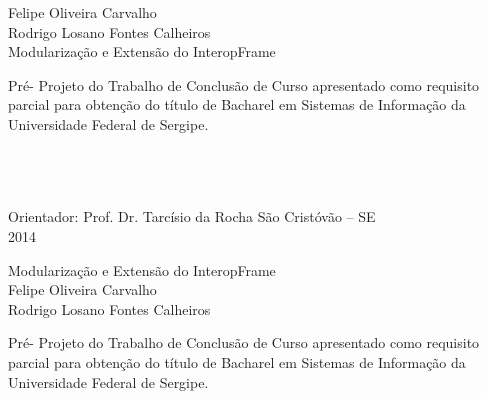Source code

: \begin{titlepage}

\newpage
\thispagestyle{empty}
    \begin{center}
        {\Large Felipe Oliveira Carvalho \\ Rodrigo Losano Fontes Calheiros }\\[8.3cm]
        {\LARGE Modulariza\c{c}\~ao e Extens\~ao do InteropFrame} \\[4.3cm]
        \hspace{.45\textwidth} %
        \begin{minipage}{.5\textwidth}
            \singlespacing
                Pr\'e- Projeto do Trabalho de Conclus\~ao de Curso apresentado como requisito parcial para obten\c c\~ao do t\'itulo de Bacharel em Sistemas de Informa\c{c}\~ao da Universidade Federal de Sergipe. \\ \\ \\ \\
                
            \onehalfspacing
        \end{minipage}
				{\large Orientador: Prof. Dr. Tarc\'isio da Rocha}
        \vfill
        {\large S\~ao Crist\'ov\~ao -- SE} \\
        {\large 2014}
    \end{center}
\pagebreak

\newpage
\thispagestyle{empty}
    \begin{center}
        {\LARGE Modulariza\c{c}\~ao e Extens\~ao do InteropFrame}\\[2.3cm]
        {\Large Felipe Oliveira Carvalho \\ Rodrigo Losano Fontes Calheiros} \\[1.5cm]
        \hspace{.45\textwidth} %
        \begin{minipage}{.5\textwidth}
            \singlespacing
                Pr\'e- Projeto do Trabalho de Conclus\~ao de Curso apresentado como requisito parcial para obten\c c\~ao do t\'itulo de Bacharel em Sistemas de Informa\c{c}\~ao da Universidade Federal de Sergipe. \\


\end{minipage}
\end{center}
\end{titlepage}
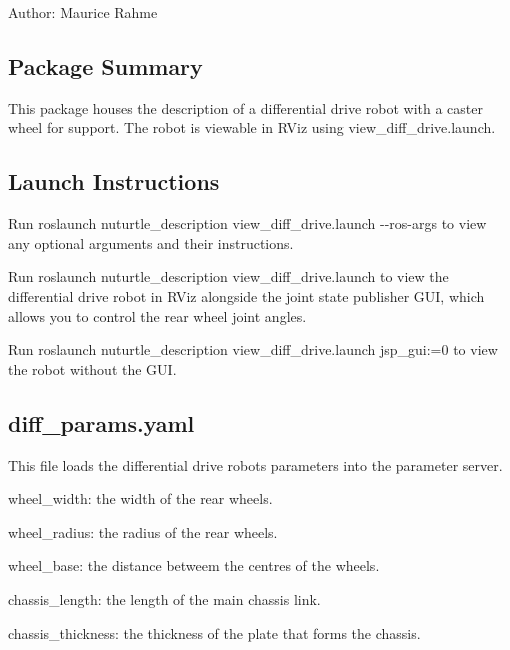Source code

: Author\+: Maurice Rahme

\subsection*{Package Summary}

This package houses the description of a differential drive robot with a caster wheel for support. The robot is viewable in {\ttfamily R\+Viz} using {\ttfamily view\+\_\+diff\+\_\+drive.\+launch}.



\subsection*{Launch Instructions}

Run {\ttfamily roslaunch nuturtle\+\_\+description view\+\_\+diff\+\_\+drive.\+launch -\/-\/ros-\/args} to view any optional arguments and their instructions.

Run {\ttfamily roslaunch nuturtle\+\_\+description view\+\_\+diff\+\_\+drive.\+launch} to view the differential drive robot in R\+Viz alongside the joint state publisher G\+UI, which allows you to control the rear wheel joint angles.

Run {\ttfamily roslaunch nuturtle\+\_\+description view\+\_\+diff\+\_\+drive.\+launch jsp\+\_\+gui\+:=0} to view the robot without the G\+UI.

\subsection*{diff\+\_\+params.\+yaml}

This file loads the differential drive robot\textquotesingle{}s parameters into the parameter server.


\begin{DoxyItemize}
\item {\ttfamily wheel\+\_\+width}\+: the width of the rear wheels.
\item {\ttfamily wheel\+\_\+radius}\+: the radius of the rear wheels.
\item {\ttfamily wheel\+\_\+base}\+: the distance betweem the centres of the wheels.
\item {\ttfamily chassis\+\_\+length}\+: the length of the main chassis link.
\item {\ttfamily chassis\+\_\+thickness}\+: the thickness of the plate that forms the chassis.
\end{DoxyItemize}

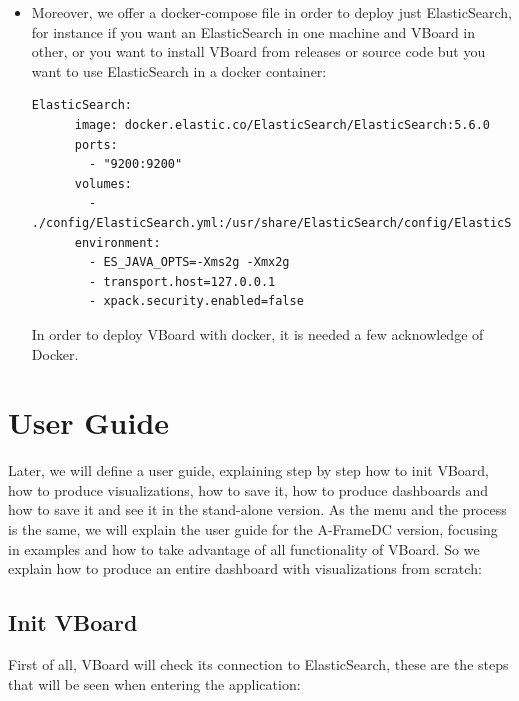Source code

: \documentclass[a4paper, 12pt]{book}
\begin{document}
\begin{itemize}
    \item Moreover, we offer a docker-compose file in order to deploy just ElasticSearch, for instance if you want an ElasticSearch in one machine and VBoard in other, or you want to install VBoard from releases or source code but you want to use ElasticSearch in a docker container:
    \begin{lstlisting}[frame=single]
    ElasticSearch:
      image: docker.elastic.co/ElasticSearch/ElasticSearch:5.6.0
      ports:
        - "9200:9200"
      volumes:
        - ./config/ElasticSearch.yml:/usr/share/ElasticSearch/config/ElasticSearch.yml:ro
      environment:
        - ES_JAVA_OPTS=-Xms2g -Xmx2g
        - transport.host=127.0.0.1
        - xpack.security.enabled=false
    \end{lstlisting}
    
In order to deploy VBoard with docker, it is needed a few acknowledge of Docker.




\end{itemize}

\section{User Guide}

Later, we will define a user guide, explaining step by step how to init VBoard, how to produce visualizations, how to save it, how to produce dashboards and how to save it and see it in the stand-alone version.  As the menu and the process is the same, we will explain the user guide for the A-FrameDC version, focusing in examples and how to take advantage of all functionality of VBoard. So we explain how to produce an entire dashboard with visualizations from scratch:

\subsection{Init VBoard}

First of all, VBoard will check its connection to ElasticSearch, these are the steps that will be seen when entering the application:
\end{document}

------------------------------------------------------------------------

(Your objective): Would you return the data above exactly as written, minus the images?

(Task answer):
Source code

: \begin{titlepage}

\newpage
\thispagestyle{empty}
    \begin{center}
        {\Large Felipe Oliveira Carvalho \\ Rodrigo Losano Fontes Calheiros }\\[8.3cm]
        {\LARGE Modulariza\c{c}\~ao e Extens\~ao do InteropFrame} \\[4.3cm]
        \hspace{.45\textwidth} %
        \begin{minipage}{.5\textwidth}
            \singlespacing
                Pr\'e- Projeto do Trabalho de Conclus\~ao de Curso apresentado como requisito parcial para obten\c c\~ao do t\'itulo de Bacharel em Sistemas de Informa\c{c}\~ao da Universidade Federal de Sergipe. \\ \\ \\ \\
                
            \onehalfspacing
        \end{minipage}
				{\large Orientador: Prof. Dr. Tarc\'isio da Rocha}
        \vfill
        {\large S\~ao Crist\'ov\~ao -- SE} \\
        {\large 2014}
    \end{center}
\pagebreak

\newpage
\thispagestyle{empty}
    \begin{center}
        {\LARGE Modulariza\c{c}\~ao e Extens\~ao do InteropFrame}\\[2.3cm]
        {\Large Felipe Oliveira Carvalho \\ Rodrigo Losano Fontes Calheiros} \\[1.5cm]
        \hspace{.45\textwidth} %
        \begin{minipage}{.5\textwidth}
            \singlespacing
                Pr\'e- Projeto do Trabalho de Conclus\~ao de Curso apresentado como requisito parcial para obten\c c\~ao do t\'itulo de Bacharel em Sistemas de Informa\c{c}\~ao da Universidade Federal de Sergipe. \\


\end{minipage}
\end{center}
\end{titlepage}
Source code

: Author\+: Maurice Rahme

\subsection*{Package Summary}

This package houses the description of a differential drive robot with a caster wheel for support. The robot is viewable in {\ttfamily R\+Viz} using {\ttfamily view\+\_\+diff\+\_\+drive.\+launch}.



\subsection*{Launch Instructions}

Run {\ttfamily roslaunch nuturtle\+\_\+description view\+\_\+diff\+\_\+drive.\+launch -\/-\/ros-\/args} to view any optional arguments and their instructions.

Run {\ttfamily roslaunch nuturtle\+\_\+description view\+\_\+diff\+\_\+drive.\+launch} to view the differential drive robot in R\+Viz alongside the joint state publisher G\+UI, which allows you to control the rear wheel joint angles.

Run {\ttfamily roslaunch nuturtle\+\_\+description view\+\_\+diff\+\_\+drive.\+launch jsp\+\_\+gui\+:=0} to view the robot without the G\+UI.

\subsection*{diff\+\_\+params.\+yaml}

This file loads the differential drive robot\textquotesingle{}s parameters into the parameter server.


\begin{DoxyItemize}
\item {\ttfamily wheel\+\_\+width}\+: the width of the rear wheels.
\item {\ttfamily wheel\+\_\+radius}\+: the radius of the rear wheels.
\item {\ttfamily wheel\+\_\+base}\+: the distance betweem the centres of the wheels.
\item {\ttfamily chassis\+\_\+length}\+: the length of the main chassis link.
\item {\ttfamily chassis\+\_\+thickness}\+: the thickness of the plate that forms the chassis.
\end{DoxyItemize}

Source code

: \documentclass[a4paper, 12pt]{book}
\begin{document}
\begin{itemize}
    \item Moreover, we offer a docker-compose file in order to deploy just ElasticSearch, for instance if you want an ElasticSearch in one machine and VBoard in other, or you want to install VBoard from releases or source code but you want to use ElasticSearch in a docker container:
    \begin{lstlisting}[frame=single]
    ElasticSearch:
      image: docker.elastic.co/ElasticSearch/ElasticSearch:5.6.0
      ports:
        - "9200:9200"
      volumes:
        - ./config/ElasticSearch.yml:/usr/share/ElasticSearch/config/ElasticSearch.yml:ro
      environment:
        - ES_JAVA_OPTS=-Xms2g -Xmx2g
        - transport.host=127.0.0.1
        - xpack.security.enabled=false
    \end{lstlisting}
    
In order to deploy VBoard with docker, it is needed a few acknowledge of Docker.




\end{itemize}

\section{User Guide}

Later, we will define a user guide, explaining step by step how to init VBoard, how to produce visualizations, how to save it, how to produce dashboards and how to save it and see it in the stand-alone version.  As the menu and the process is the same, we will explain the user guide for the A-FrameDC version, focusing in examples and how to take advantage of all functionality of VBoard. So we explain how to produce an entire dashboard with visualizations from scratch:

\subsection{Init VBoard}

First of all, VBoard will check its connection to ElasticSearch, these are the steps that will be seen when entering the application:
\end{document}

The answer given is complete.